Verona                                                                                                           Febbraio 2003

Bakhita, sorella universale 

Carissimi Amici,

Bakhita, Santa Sudanese, rapita dal suo villaggio nel cuore del Sahara ad ovest del Nord Sudan, riscattata dai suoi “padroni” e portata in Italia, diventa cristiana, suora canossiana. Vive una vita semplicissima tra cucina, porta e scuola materna in quel di Schio. Ottobre 2000   è acclamata santa e definita dal Papa “Sorella Universale”. Un’africana: Sorella Universale? “Pur non conoscendo Dio si sentì amata da lui come figlia!” Tutto quì: dalla scoperta dell’amore di Dio nella schiavitù all’esperienza vissuta nel servizio ai fratelli. Gran festa in Sudan e a Schio l’8 febbraio.

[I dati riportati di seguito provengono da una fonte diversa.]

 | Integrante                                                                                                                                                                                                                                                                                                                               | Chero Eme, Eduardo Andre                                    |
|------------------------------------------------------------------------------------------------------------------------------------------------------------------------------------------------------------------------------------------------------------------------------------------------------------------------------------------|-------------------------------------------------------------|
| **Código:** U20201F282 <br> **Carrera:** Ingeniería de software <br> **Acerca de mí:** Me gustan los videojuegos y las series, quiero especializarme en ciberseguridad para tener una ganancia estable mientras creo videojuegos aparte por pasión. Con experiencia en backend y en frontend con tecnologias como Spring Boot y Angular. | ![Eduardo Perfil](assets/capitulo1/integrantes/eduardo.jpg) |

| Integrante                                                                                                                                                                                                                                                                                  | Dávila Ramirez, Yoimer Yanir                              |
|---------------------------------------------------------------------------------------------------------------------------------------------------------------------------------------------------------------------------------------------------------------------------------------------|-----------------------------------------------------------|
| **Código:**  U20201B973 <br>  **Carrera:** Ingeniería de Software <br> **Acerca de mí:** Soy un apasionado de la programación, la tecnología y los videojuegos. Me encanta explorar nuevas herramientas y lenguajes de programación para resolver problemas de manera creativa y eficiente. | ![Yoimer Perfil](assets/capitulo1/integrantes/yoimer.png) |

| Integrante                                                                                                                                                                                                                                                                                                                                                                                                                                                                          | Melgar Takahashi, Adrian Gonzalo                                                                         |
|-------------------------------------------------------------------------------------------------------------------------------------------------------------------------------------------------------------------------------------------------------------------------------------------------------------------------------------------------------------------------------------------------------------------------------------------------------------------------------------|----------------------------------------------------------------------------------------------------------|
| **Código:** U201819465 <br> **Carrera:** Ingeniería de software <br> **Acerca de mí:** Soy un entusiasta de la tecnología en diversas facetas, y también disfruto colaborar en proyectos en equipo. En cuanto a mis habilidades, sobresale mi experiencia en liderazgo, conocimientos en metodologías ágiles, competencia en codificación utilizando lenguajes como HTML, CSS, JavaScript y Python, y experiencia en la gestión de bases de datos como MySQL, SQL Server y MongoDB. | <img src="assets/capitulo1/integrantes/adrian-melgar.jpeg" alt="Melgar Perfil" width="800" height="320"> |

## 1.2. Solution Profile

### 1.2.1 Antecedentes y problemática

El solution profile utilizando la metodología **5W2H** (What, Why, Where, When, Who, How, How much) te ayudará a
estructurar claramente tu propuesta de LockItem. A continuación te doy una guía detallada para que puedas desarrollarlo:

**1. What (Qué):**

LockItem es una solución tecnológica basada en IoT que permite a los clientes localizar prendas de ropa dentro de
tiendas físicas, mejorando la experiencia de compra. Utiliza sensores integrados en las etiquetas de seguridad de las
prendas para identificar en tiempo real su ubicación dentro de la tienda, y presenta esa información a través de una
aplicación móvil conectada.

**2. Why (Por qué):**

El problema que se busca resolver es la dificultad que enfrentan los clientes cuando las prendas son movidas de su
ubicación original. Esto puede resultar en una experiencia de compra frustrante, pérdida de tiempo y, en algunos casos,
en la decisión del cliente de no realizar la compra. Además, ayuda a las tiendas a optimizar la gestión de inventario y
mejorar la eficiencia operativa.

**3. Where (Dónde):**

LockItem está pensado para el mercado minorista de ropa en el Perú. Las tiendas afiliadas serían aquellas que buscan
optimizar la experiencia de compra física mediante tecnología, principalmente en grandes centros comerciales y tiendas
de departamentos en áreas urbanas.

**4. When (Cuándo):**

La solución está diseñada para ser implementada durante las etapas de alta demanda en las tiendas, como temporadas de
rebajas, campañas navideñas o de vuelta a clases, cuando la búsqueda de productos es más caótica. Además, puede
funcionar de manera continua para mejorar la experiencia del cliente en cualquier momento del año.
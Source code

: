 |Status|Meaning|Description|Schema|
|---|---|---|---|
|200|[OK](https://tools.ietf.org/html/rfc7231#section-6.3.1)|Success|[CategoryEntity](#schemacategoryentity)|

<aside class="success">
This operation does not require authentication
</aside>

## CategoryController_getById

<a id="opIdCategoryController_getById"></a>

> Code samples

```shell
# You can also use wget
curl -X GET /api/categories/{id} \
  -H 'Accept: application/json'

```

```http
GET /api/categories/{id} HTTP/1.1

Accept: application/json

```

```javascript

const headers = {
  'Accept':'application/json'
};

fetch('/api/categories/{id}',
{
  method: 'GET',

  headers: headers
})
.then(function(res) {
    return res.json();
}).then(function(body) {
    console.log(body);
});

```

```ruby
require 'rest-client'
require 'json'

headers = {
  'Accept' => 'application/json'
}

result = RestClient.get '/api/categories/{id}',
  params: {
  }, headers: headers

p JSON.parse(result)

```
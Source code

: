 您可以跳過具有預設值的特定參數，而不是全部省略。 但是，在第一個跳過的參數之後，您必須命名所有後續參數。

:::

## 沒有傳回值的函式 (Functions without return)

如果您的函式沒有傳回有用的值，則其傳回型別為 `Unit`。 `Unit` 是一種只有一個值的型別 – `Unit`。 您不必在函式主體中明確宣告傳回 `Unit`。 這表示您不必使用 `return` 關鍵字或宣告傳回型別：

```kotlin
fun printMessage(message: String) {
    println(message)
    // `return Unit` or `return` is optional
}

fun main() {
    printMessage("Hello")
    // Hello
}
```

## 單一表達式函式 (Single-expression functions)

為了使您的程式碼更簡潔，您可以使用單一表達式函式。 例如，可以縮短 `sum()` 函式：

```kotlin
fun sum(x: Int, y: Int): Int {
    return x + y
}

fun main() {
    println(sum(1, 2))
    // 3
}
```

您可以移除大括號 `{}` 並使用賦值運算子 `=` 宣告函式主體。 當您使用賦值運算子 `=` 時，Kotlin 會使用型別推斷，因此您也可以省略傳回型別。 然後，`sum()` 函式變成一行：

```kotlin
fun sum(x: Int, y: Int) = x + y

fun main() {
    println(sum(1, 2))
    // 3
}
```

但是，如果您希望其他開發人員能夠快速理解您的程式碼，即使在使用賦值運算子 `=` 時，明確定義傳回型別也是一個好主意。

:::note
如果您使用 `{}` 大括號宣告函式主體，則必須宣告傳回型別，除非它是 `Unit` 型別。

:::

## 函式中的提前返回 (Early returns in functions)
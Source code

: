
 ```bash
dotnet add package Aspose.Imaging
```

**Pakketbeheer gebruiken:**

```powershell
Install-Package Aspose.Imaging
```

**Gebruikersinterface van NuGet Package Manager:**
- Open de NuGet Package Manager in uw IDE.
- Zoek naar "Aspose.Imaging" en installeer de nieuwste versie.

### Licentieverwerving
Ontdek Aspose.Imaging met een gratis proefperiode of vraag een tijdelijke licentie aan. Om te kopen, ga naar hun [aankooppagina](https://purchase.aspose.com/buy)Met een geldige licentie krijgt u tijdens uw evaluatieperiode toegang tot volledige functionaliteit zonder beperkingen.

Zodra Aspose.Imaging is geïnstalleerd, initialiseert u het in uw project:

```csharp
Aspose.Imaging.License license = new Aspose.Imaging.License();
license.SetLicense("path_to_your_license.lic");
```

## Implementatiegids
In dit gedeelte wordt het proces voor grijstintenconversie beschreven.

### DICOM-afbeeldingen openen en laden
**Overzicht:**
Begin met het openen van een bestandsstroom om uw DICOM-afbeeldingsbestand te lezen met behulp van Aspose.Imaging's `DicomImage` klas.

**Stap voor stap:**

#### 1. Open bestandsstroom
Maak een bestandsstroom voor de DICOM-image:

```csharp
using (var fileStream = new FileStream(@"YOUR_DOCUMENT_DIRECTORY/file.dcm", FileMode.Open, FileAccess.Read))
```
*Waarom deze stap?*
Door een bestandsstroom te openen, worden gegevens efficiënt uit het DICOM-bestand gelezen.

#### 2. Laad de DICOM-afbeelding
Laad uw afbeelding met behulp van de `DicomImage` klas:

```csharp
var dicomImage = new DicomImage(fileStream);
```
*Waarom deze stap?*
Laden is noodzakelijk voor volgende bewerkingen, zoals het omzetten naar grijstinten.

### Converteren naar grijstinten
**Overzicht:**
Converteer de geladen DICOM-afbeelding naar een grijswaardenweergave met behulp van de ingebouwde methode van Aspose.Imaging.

Ne vedo tante di donne africane al lavoro, lungo le statali, al mercato, nelle chiese…alle fermate autobus. Sono preoccupate, silenziose, sofferenti come tutte le mamme che si trascinano dietro i bambini. Quando insieme esplodono di gioia, in mille canti e strilli; sono capaci di preghiere scaturite dal cuore; eternanmente pazienti, dignitose nella sofferenza. Nel nostro “grande villaggio” ti camminano accanto. Se ti fermi e sorridi loro si stupiscono e si illuminano; se sai attendere ne conoscerai la saggezza. 

La saggezza che hanno portato dai loro villaggi. Qualche briciola preziosa. Per esempio sulla riconoscenza. Mi disse un giorno l’anziano in un villaggio sudanese: “Vedo che i poveri vengono alla porta della tua casa;  tu sorridi, doni. E se ne vanno felici. Un giorno,  presentati all’uscio  delle loro capanne. Aspetta. L’anziano, la madre, la vecchietta, il bambino e il giovane, ti sorrideranno; ti faranno entrare e ti daranno il loro cuore”.

A proposito del cuore  il mio saggio africano dice: “ Vedi, il cuore e` come il passero che ogni mattina si posa nel cortile accanto alla mia brocca, appena fuori la porta della mia capanna; danza , gironzola, volteggia: è un incanto il suo cinquettio”.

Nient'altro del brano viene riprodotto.